- Born: October 30, 1938 Chivu, Zimbabwe
- Died: July 15, 2016 (aged 77) Harare, Zimbabwe
- Education: University of Zimbabwe Tufts University Carleton University
- Occupations: Known for Being the Chief Secretary to the President and Cabinet
- Spouse: Verna Lucy Utete

= Charles Utete =

Zimbabwean academic

Charles Munhamu Utete, Charles Munhamu Botsio Utete (October 30, 1938 – July 15, 2016) was a Zimbabwean academic.

==History==
He was the Chairman of Cairns Holdings Ltd. since January 2007. He served as a Director at Seed Co. Ltd., and had been a Director at Zimbabwe Newspapers (1980) Ltd. since September 2009 He retired from government in 2003.
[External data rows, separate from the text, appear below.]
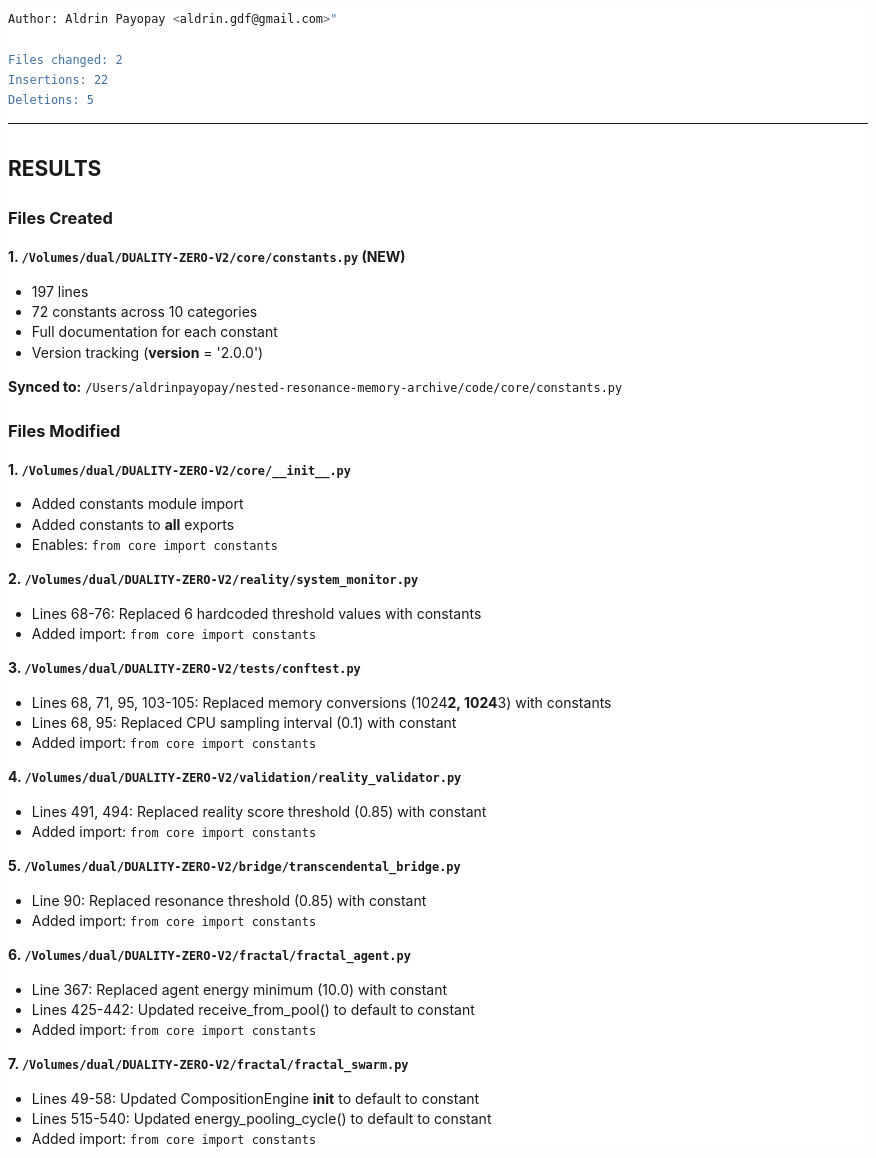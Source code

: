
 ```bash
Author: Aldrin Payopay <aldrin.gdf@gmail.com>"

Files changed: 2
Insertions: 22
Deletions: 5
```

---

## RESULTS

### Files Created

**1. `/Volumes/dual/DUALITY-ZERO-V2/core/constants.py` (NEW)**
- 197 lines
- 72 constants across 10 categories
- Full documentation for each constant
- Version tracking (__version__ = '2.0.0')

**Synced to:** `/Users/aldrinpayopay/nested-resonance-memory-archive/code/core/constants.py`

### Files Modified

**1. `/Volumes/dual/DUALITY-ZERO-V2/core/__init__.py`**
- Added constants module import
- Added constants to __all__ exports
- Enables: `from core import constants`

**2. `/Volumes/dual/DUALITY-ZERO-V2/reality/system_monitor.py`**
- Lines 68-76: Replaced 6 hardcoded threshold values with constants
- Added import: `from core import constants`

**3. `/Volumes/dual/DUALITY-ZERO-V2/tests/conftest.py`**
- Lines 68, 71, 95, 103-105: Replaced memory conversions (1024**2, 1024**3) with constants
- Lines 68, 95: Replaced CPU sampling interval (0.1) with constant
- Added import: `from core import constants`

**4. `/Volumes/dual/DUALITY-ZERO-V2/validation/reality_validator.py`**
- Lines 491, 494: Replaced reality score threshold (0.85) with constant
- Added import: `from core import constants`

**5. `/Volumes/dual/DUALITY-ZERO-V2/bridge/transcendental_bridge.py`**
- Line 90: Replaced resonance threshold (0.85) with constant
- Added import: `from core import constants`

**6. `/Volumes/dual/DUALITY-ZERO-V2/fractal/fractal_agent.py`**
- Line 367: Replaced agent energy minimum (10.0) with constant
- Lines 425-442: Updated receive_from_pool() to default to constant
- Added import: `from core import constants`

**7. `/Volumes/dual/DUALITY-ZERO-V2/fractal/fractal_swarm.py`**
- Lines 49-58: Updated CompositionEngine __init__ to default to constant
- Lines 515-540: Updated energy_pooling_cycle() to default to constant
- Added import: `from core import constants`
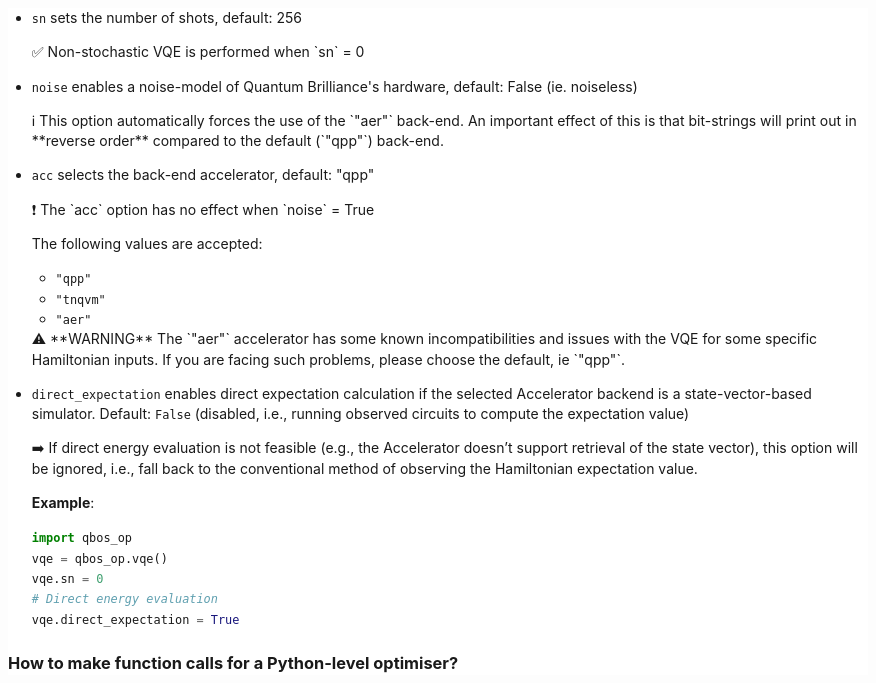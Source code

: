- `sn` sets the number of shots, default: 256
    
    <aside>
    ✅ Non-stochastic VQE is performed when `sn` = 0
    
    </aside>
    
- `noise` enables a noise-model of Quantum Brilliance's hardware, default: False (ie. noiseless)
    
    <aside>
    ℹ️ This option automatically forces the use of the `"aer"` back-end.  An important effect of this is that bit-strings will print out in **reverse order** compared to the default (`"qpp"`) back-end.
    
    </aside>
    
- `acc` selects the back-end accelerator, default: "qpp"
    
    <aside>
    ❗ The `acc` option has no effect when `noise` = True
    
    </aside>
    
    The following values are accepted:
    
    - `"qpp"`
    - `"tnqvm"`
    - `"aer"`
    
    <aside>
    ⚠️ **WARNING**
    The `"aer"` accelerator has some known incompatibilities and issues with the VQE for some specific Hamiltonian inputs. If you are facing such problems, please choose the default, ie `"qpp"`.
    
    </aside>
    
- `direct_expectation` enables direct expectation calculation if the selected Accelerator backend is a state-vector-based simulator. Default: `False` (disabled, i.e., running observed circuits to compute the expectation value)
    
    <aside>
    ➡️ If direct energy evaluation is not feasible (e.g., the Accelerator doesn’t support retrieval of the state vector), this option will be ignored, i.e., fall back to the conventional method of observing the Hamiltonian expectation value.
    
    </aside>
    
    **Example**:
    
    ```python
    import qbos_op
    vqe = qbos_op.vqe()
    vqe.sn = 0 
    # Direct energy evaluation
    vqe.direct_expectation = True
    ```
    

### How to make function calls for a Python-level optimiser?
Utete was born in Chivhu and went to primary school in Kwenda Mission school. He studied at the University of Zimbabwe. After completing his first degree he traveled to Boston, Massachusetts in the United States where he completed a Masters in Political Science at Tufts University. He then enrolled at Carleton University in Ottawa, Ontario, Canada until 1971 where he completed an MA and PhD in International Relations and Public Administration.

He was put on the United States sanctions list in 2003 and remained on the list until 2016.

==Death==
Utete died on 15 July 2016. He collapsed at his Highlands home in Harare. Zanu-PF declared him a national hero and he became the first civil servant to be buried at the National Heroes Acre.